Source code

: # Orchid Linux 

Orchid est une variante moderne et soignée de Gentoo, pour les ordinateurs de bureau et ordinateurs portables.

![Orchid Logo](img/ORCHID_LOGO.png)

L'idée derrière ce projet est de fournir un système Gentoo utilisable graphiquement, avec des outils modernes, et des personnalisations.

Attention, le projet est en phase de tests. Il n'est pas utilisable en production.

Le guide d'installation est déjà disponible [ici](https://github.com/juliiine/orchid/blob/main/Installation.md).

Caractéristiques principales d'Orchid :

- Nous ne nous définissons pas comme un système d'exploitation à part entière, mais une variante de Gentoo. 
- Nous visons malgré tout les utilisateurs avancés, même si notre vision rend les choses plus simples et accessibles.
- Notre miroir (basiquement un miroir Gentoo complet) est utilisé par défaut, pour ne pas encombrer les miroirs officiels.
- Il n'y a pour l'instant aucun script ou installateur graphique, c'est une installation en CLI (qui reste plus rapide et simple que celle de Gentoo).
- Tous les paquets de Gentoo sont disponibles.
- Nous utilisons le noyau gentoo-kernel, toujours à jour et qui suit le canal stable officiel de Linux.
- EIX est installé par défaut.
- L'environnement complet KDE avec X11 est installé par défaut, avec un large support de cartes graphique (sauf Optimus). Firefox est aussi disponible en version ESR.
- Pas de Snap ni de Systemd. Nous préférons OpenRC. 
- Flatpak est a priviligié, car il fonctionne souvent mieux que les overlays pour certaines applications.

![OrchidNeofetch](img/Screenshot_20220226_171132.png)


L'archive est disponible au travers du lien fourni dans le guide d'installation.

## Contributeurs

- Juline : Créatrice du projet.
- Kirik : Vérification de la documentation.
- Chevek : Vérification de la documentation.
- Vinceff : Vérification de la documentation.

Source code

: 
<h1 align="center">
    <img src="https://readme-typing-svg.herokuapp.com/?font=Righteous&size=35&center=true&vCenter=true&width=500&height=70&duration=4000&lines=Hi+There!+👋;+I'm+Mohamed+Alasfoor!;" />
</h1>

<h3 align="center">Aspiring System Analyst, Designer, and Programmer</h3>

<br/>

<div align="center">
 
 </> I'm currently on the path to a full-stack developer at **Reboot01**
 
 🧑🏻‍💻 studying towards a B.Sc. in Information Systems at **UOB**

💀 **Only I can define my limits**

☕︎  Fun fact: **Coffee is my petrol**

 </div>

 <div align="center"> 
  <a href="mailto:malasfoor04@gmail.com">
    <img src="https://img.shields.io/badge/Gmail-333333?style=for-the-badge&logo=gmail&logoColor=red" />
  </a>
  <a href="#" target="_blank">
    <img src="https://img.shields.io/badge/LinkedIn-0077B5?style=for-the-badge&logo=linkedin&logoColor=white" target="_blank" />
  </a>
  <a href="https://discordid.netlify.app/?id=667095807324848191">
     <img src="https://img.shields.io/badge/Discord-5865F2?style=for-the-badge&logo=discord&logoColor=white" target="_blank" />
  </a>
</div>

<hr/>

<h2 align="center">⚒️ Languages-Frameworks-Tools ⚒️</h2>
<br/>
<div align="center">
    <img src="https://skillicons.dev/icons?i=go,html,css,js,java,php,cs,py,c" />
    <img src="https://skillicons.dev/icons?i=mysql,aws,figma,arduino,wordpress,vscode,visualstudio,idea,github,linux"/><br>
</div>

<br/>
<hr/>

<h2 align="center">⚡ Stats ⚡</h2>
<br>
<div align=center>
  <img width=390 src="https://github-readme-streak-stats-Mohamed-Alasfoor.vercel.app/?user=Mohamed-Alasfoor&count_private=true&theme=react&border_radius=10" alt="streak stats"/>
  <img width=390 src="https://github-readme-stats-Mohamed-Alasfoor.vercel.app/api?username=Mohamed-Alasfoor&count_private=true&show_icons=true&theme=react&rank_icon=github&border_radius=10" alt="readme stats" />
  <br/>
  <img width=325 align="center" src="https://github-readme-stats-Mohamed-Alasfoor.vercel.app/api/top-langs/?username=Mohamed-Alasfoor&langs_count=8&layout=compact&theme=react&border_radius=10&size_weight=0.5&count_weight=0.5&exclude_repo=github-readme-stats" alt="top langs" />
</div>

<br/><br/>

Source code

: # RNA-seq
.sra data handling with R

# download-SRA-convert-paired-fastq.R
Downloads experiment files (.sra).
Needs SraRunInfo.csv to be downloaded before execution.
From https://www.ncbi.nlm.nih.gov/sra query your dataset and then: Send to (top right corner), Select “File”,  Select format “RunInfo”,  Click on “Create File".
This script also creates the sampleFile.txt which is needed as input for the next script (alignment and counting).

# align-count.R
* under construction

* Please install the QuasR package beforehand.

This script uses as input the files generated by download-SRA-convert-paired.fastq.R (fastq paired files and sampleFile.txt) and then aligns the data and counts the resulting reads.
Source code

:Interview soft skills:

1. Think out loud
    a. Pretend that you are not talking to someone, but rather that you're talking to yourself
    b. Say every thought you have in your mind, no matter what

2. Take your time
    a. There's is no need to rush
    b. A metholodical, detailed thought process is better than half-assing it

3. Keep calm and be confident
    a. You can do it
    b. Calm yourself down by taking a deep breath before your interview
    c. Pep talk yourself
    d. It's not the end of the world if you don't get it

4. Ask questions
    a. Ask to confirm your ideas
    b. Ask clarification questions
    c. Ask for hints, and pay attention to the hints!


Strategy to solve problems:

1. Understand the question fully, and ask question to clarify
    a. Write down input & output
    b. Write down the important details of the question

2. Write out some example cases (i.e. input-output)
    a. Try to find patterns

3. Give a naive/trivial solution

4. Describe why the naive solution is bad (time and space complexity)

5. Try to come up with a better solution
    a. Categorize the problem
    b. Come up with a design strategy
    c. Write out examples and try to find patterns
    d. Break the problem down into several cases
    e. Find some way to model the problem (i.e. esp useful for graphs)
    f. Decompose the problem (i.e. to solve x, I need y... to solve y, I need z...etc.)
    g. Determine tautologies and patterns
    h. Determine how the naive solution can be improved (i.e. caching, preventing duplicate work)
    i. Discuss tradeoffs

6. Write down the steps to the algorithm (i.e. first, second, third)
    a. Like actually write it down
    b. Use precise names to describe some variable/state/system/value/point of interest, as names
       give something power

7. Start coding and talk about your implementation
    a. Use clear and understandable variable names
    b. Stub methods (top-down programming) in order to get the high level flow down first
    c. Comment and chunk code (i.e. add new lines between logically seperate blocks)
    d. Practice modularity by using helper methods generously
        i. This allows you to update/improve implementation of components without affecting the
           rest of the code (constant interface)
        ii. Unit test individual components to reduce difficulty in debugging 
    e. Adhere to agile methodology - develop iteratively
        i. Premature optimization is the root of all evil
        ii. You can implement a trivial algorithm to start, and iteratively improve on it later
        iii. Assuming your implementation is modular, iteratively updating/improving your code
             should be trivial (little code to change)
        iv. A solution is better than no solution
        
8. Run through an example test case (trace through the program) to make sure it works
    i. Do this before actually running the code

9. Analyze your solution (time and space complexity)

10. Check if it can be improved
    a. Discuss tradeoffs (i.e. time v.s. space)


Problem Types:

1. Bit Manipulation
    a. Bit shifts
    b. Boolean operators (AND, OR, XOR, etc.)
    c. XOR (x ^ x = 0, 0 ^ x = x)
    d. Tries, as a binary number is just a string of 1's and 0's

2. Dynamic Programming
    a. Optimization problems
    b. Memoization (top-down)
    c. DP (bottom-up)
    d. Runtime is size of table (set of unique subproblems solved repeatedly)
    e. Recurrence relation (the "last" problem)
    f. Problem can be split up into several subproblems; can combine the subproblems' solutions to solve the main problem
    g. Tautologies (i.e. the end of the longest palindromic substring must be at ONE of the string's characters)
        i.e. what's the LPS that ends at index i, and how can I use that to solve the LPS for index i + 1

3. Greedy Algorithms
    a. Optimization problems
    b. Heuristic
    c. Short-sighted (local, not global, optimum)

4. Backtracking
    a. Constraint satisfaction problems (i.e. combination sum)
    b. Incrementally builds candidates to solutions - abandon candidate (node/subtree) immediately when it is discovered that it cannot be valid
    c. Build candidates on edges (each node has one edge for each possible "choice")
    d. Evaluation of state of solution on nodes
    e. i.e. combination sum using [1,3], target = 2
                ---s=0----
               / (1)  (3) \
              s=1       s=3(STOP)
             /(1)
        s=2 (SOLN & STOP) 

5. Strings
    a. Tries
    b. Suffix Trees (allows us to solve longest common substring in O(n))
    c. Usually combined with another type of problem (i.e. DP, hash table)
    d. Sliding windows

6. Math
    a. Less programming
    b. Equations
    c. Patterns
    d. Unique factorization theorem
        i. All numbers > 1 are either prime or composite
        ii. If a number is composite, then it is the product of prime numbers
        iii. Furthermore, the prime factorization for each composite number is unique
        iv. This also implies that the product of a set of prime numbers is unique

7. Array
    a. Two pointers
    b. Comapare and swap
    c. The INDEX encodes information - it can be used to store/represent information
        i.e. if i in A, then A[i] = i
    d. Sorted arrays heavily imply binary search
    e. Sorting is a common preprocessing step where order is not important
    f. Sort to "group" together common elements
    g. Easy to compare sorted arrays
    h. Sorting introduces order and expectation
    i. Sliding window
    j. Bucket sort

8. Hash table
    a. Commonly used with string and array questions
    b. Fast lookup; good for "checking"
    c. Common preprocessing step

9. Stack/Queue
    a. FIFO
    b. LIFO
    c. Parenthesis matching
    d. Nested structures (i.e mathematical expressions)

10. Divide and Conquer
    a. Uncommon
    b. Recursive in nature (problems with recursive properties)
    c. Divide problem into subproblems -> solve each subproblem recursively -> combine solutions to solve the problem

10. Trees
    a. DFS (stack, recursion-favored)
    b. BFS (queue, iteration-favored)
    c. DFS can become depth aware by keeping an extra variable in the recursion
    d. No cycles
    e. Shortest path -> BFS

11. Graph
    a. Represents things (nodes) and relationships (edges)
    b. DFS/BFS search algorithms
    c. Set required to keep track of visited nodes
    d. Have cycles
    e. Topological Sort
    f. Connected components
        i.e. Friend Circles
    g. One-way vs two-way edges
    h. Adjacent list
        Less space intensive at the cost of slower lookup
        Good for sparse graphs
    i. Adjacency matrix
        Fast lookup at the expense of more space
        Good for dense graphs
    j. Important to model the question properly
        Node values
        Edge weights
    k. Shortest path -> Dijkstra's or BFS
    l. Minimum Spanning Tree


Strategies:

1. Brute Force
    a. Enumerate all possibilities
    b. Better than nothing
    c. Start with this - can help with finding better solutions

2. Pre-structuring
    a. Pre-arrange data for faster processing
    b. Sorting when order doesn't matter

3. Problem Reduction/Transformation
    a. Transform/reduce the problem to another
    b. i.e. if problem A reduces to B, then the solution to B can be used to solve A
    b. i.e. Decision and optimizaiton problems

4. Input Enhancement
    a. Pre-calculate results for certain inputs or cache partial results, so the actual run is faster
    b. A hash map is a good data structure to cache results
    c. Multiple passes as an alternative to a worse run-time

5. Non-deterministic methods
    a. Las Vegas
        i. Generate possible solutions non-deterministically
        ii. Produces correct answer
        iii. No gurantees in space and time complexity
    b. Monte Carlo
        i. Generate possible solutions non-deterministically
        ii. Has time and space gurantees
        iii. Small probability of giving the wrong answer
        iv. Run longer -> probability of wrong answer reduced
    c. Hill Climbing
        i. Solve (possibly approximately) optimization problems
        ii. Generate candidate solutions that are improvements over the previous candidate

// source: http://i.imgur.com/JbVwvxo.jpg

^^^^^^^^

**Required work:** Everything from the first line above through the line that contains "L'idée derrière ce" should be duplicated exactly, please, and nothing beyond it.

**Completed exercise:**
Source code

: # Orchid Linux 

Orchid est une variante moderne et soignée de Gentoo, pour les ordinateurs de bureau et ordinateurs portables.

![Orchid Logo](img/ORCHID_LOGO.png)

L'idée derrière ce projet est de fournir un système Gentoo utilisable graphiquement, avec des outils modernes, et des personnalisations.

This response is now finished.